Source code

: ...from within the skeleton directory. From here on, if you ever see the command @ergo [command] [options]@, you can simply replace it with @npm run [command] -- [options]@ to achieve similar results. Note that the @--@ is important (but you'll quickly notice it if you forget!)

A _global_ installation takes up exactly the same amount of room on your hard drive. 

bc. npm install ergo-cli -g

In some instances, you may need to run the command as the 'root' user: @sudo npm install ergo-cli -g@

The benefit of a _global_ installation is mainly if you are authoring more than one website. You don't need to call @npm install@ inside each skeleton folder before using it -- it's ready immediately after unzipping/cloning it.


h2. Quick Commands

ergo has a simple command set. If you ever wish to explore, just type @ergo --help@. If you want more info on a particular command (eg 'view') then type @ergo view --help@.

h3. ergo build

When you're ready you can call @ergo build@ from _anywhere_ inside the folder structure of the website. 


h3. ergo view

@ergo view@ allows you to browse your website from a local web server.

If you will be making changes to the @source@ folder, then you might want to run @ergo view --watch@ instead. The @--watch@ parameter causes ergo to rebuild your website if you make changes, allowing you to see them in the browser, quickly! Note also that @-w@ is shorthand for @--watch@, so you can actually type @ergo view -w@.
•••••
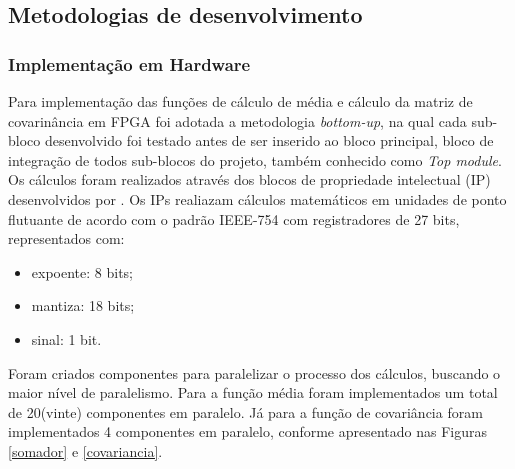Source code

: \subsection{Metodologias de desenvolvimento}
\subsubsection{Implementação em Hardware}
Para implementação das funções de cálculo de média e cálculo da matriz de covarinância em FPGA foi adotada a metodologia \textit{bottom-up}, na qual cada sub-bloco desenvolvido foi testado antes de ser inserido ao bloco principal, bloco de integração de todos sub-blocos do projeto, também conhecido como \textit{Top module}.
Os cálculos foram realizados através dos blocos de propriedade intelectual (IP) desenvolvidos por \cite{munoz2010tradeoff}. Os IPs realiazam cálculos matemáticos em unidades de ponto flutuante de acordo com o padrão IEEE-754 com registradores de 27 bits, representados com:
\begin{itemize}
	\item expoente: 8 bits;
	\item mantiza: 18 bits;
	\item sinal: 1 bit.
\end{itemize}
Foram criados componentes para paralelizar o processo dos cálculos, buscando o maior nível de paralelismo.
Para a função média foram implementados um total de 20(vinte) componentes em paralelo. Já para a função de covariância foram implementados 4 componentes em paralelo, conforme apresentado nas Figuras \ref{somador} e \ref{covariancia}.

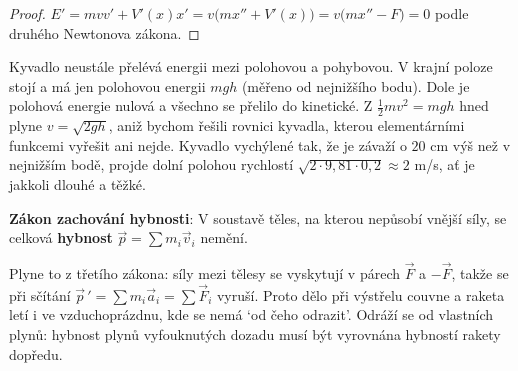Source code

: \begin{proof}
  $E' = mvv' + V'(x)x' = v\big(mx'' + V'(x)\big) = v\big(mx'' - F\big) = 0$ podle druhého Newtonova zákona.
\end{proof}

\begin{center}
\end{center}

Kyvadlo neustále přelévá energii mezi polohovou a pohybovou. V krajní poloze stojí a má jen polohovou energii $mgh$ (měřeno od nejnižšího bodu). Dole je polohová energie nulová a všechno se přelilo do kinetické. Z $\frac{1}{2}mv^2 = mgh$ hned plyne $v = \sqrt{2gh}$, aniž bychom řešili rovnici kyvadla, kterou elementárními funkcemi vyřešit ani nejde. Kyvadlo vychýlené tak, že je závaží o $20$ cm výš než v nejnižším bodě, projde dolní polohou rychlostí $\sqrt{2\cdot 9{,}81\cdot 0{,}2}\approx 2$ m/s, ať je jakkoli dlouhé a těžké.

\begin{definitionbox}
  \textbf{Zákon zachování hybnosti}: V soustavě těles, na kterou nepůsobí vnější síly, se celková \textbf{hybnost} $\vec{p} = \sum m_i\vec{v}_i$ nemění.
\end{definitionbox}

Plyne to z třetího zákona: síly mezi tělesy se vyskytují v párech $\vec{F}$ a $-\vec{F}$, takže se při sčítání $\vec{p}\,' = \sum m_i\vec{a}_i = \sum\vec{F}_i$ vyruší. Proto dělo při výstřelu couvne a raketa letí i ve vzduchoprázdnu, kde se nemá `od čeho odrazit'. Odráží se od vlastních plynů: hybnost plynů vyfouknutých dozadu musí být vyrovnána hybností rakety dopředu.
•••••
◆ **ASSIGNED TASK**: Return the lines of the listing where the string "call" appears.

◆ **RESULT OF THIS EXERCISE**:
The benefit of a _global_ installation is mainly if you are authoring more than one website. You don't need to call @npm install@ inside each skeleton folder before using it -- it's ready immediately after unzipping/cloning it.
When you're ready you can call @ergo build@ from _anywhere_ inside the folder structure of the website. 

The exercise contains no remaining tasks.